## [What needs to be done]
Skip the pictures and write out, word for word, the lines below from the one with "- Time to find" through the one with "constructs have been prepared.", inclusive.

## [Exercise data]
--*--
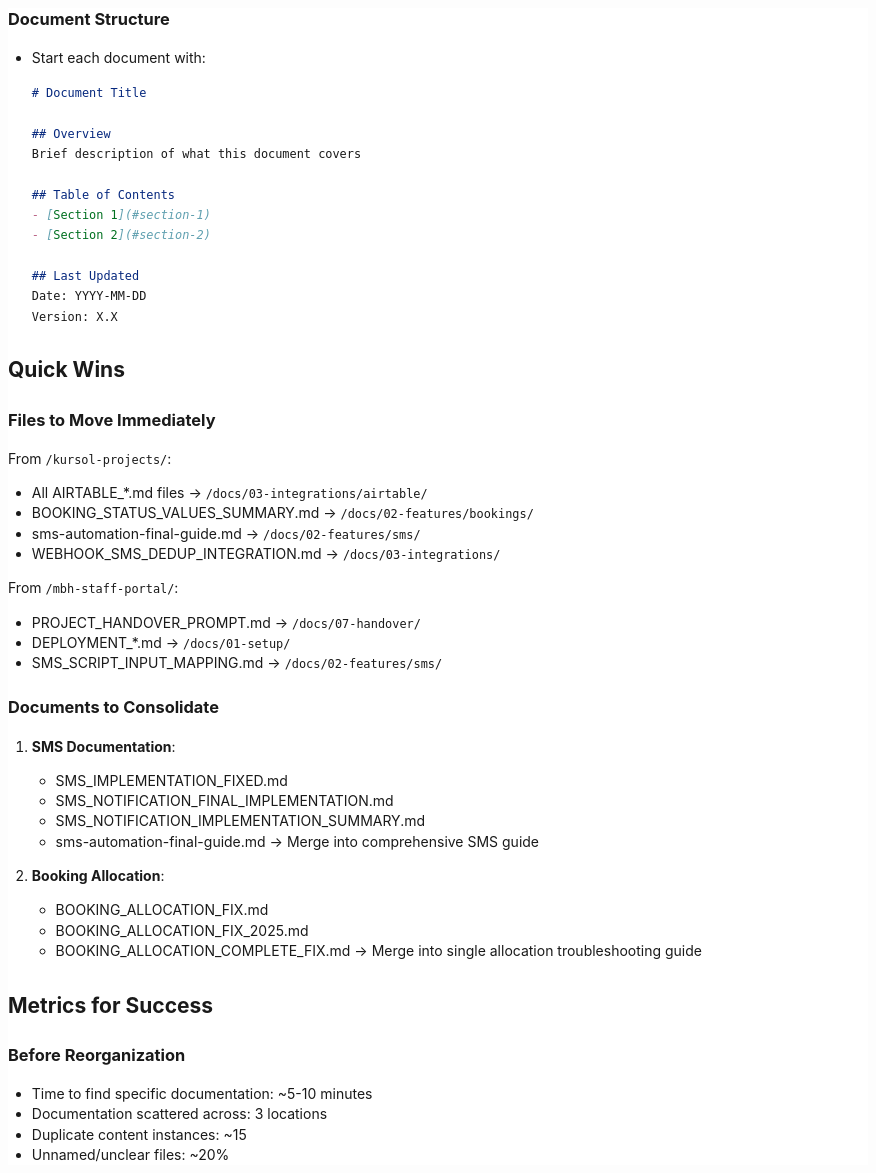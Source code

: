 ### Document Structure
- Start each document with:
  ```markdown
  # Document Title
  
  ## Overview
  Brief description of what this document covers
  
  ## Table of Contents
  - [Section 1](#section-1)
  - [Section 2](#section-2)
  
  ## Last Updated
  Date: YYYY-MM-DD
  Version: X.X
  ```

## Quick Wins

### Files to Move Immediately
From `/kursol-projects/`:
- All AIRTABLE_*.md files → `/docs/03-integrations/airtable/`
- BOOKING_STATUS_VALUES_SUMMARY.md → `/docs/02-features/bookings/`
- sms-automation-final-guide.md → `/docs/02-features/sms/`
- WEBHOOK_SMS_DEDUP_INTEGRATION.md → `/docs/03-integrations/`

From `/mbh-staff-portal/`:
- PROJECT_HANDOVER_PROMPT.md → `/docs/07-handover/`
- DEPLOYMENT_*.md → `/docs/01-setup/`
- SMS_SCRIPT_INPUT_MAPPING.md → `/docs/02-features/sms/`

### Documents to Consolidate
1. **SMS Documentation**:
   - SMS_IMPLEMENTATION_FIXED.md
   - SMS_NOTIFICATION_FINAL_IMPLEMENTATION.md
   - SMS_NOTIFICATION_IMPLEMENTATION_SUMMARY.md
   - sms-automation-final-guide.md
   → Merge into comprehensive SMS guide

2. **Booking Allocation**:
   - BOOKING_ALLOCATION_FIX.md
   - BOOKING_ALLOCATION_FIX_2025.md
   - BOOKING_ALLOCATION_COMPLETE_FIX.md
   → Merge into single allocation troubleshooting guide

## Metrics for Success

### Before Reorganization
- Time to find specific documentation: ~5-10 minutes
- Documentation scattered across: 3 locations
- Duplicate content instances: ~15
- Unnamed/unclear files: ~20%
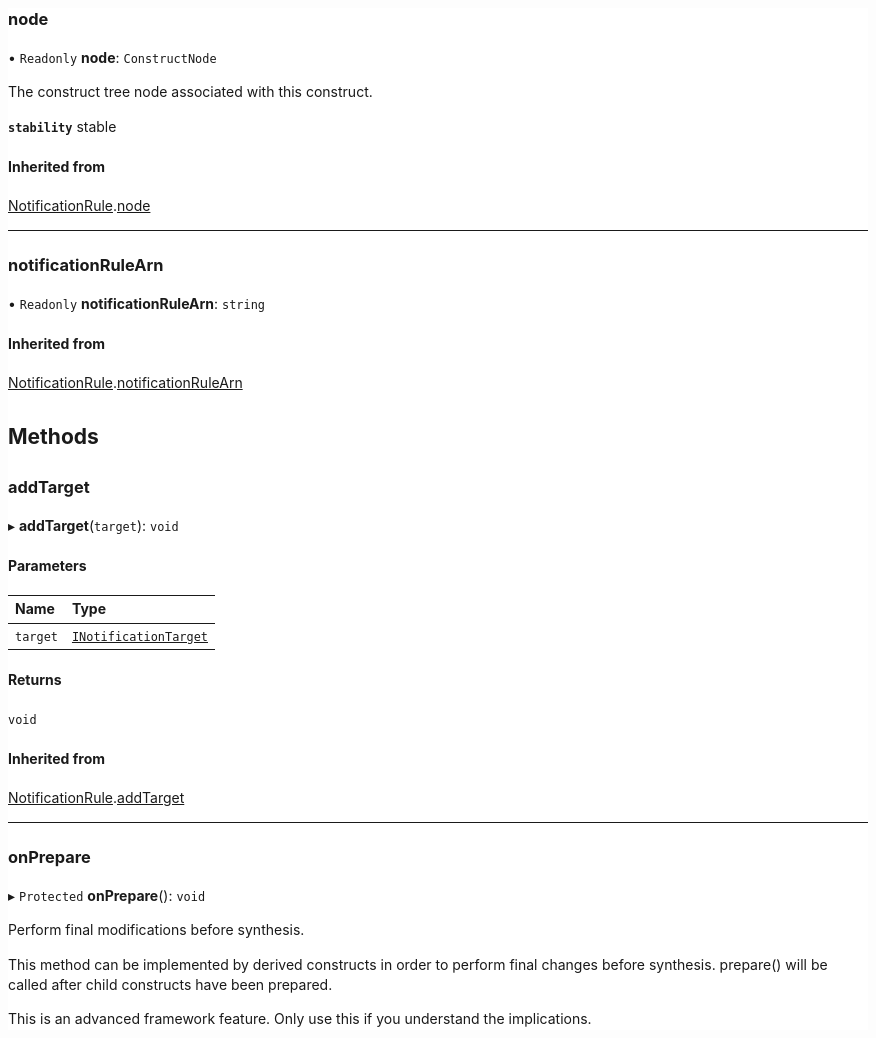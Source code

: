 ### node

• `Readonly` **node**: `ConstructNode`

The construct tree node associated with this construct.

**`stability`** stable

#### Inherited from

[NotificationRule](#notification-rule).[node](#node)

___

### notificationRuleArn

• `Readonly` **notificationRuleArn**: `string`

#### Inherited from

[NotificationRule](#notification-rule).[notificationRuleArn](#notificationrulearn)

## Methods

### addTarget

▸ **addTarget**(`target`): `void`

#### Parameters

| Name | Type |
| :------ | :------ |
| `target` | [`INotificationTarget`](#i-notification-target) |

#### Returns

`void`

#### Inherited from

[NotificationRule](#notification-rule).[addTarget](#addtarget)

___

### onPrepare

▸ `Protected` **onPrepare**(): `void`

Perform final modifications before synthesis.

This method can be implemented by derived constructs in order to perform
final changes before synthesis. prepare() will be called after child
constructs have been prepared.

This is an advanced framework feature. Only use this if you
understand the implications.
--*--
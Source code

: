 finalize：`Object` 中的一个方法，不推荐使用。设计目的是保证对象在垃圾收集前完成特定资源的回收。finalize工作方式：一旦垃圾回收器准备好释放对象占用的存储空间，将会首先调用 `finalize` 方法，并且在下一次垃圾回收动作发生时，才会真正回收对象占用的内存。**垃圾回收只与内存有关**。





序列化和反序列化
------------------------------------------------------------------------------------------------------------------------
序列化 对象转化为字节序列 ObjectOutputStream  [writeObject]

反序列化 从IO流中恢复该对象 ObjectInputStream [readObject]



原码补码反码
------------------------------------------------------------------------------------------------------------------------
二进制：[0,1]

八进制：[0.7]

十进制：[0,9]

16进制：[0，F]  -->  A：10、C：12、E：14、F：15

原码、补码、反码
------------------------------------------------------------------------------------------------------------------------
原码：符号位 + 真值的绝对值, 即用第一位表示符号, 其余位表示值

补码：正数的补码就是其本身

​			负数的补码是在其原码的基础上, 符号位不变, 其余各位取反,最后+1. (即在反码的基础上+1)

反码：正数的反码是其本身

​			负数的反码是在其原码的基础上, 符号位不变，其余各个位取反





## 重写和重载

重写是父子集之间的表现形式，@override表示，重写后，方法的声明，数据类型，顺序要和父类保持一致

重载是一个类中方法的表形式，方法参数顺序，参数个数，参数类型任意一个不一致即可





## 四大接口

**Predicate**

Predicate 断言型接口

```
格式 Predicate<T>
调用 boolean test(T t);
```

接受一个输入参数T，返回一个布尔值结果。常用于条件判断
--*--
## [Written solution]
- Time to find specific documentation: ~5-10 minutes
- Documentation scattered across: 3 locations
- Duplicate content instances: ~15
- Unnamed/unclear files: ~20%
Source code

: ### node

• `Readonly` **node**: `ConstructNode`

The construct tree node associated with this construct.

**`stability`** stable

#### Inherited from

[NotificationRule](#notification-rule).[node](#node)

___

### notificationRuleArn

• `Readonly` **notificationRuleArn**: `string`

#### Inherited from

[NotificationRule](#notification-rule).[notificationRuleArn](#notificationrulearn)

## Methods

### addTarget

▸ **addTarget**(`target`): `void`

#### Parameters

| Name | Type |
| :------ | :------ |
| `target` | [`INotificationTarget`](#i-notification-target) |

#### Returns

`void`

#### Inherited from

[NotificationRule](#notification-rule).[addTarget](#addtarget)

___

### onPrepare

▸ `Protected` **onPrepare**(): `void`

Perform final modifications before synthesis.

This method can be implemented by derived constructs in order to perform
final changes before synthesis. prepare() will be called after child
constructs have been prepared.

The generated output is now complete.